• **PROVIDED ENTRIES**

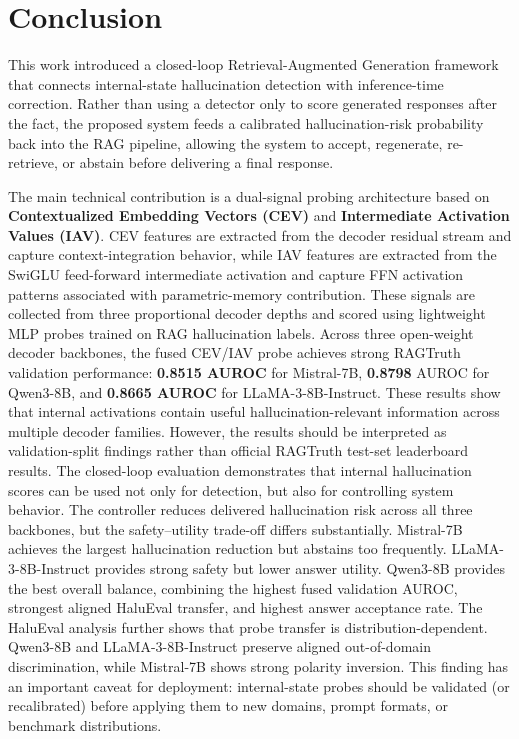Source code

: \chapter{Conclusion}
\label{ch:conclusion}

This work introduced a closed-loop Retrieval-Augmented Generation framework that connects internal-state hallucination detection with inference-time correction. Rather than using a detector only to score generated responses after the fact, the proposed system feeds a calibrated hallucination-risk probability back into the RAG pipeline, allowing the system to accept, regenerate, re-retrieve, or abstain before delivering a final response.
\vspace{0.3cm}

The main technical contribution is a dual-signal probing architecture based on \textbf{Contextualized Embedding Vectors (CEV)} and \textbf{Intermediate Activation Values (IAV)}. CEV features are extracted from the decoder residual stream and capture context-integration behavior, while IAV features are extracted from the SwiGLU feed-forward intermediate activation and capture FFN activation patterns associated with parametric-memory contribution. These signals are collected from three proportional decoder depths and scored using lightweight MLP probes trained on RAG hallucination labels.
\vspace{0.3cm}
Across three open-weight decoder backbones, the fused CEV/IAV probe achieves strong RAGTruth validation performance: \textbf{0.8515 AUROC} for Mistral-7B, \textbf{0.8798} AUROC for Qwen3-8B, and \textbf{0.8665 AUROC} for LLaMA-3-8B-Instruct. These results show that internal activations contain useful hallucination-relevant information across multiple decoder families. However, the results should be interpreted as validation-split findings rather than official RAGTruth test-set leaderboard results.
\vspace{0.3cm}
The closed-loop evaluation demonstrates that internal hallucination scores can be used not only for detection, but also for controlling system behavior. The controller reduces delivered hallucination risk across all three backbones, but the safety–utility trade-off differs substantially. Mistral-7B achieves the largest hallucination reduction but abstains too frequently. LLaMA-3-8B-Instruct provides strong safety but lower answer utility. Qwen3-8B provides the best overall balance, combining the highest fused validation AUROC, strongest aligned HaluEval transfer, and highest answer acceptance rate.
The HaluEval analysis further shows that probe transfer is distribution-dependent. Qwen3-8B and LLaMA-3-8B-Instruct preserve aligned out-of-domain discrimination, while Mistral-7B shows strong polarity inversion. This finding has an important caveat for deployment: internal-state probes should be validated (or recalibrated) before applying them to new domains, prompt formats, or benchmark distributions.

• **WHAT THE TASK ASKS**
Show all lines in the preceding material that have "Instruct" in them.

• **ANSWER SPACE**
Across three open-weight decoder backbones, the fused CEV/IAV probe achieves strong RAGTruth validation performance: \textbf{0.8515 AUROC} for Mistral-7B, \textbf{0.8798} AUROC for Qwen3-8B, and \textbf{0.8665 AUROC} for LLaMA-3-8B-Instruct. These results show that internal activations contain useful hallucination-relevant information across multiple decoder families. However, the results should be interpreted as validation-split findings rather than official RAGTruth test-set leaderboard results.
The closed-loop evaluation demonstrates that internal hallucination scores can be used not only for detection, but also for controlling system behavior. The controller reduces delivered hallucination risk across all three backbones, but the safety–utility trade-off differs substantially. Mistral-7B achieves the largest hallucination reduction but abstains too frequently. LLaMA-3-8B-Instruct provides strong safety but lower answer utility. Qwen3-8B provides the best overall balance, combining the highest fused validation AUROC, strongest aligned HaluEval transfer, and highest answer acceptance rate.
The HaluEval analysis further shows that probe transfer is distribution-dependent. Qwen3-8B and LLaMA-3-8B-Instruct preserve aligned out-of-domain discrimination, while Mistral-7B shows strong polarity inversion. This finding has an important caveat for deployment: internal-state probes should be validated (or recalibrated) before applying them to new domains, prompt formats, or benchmark distributions.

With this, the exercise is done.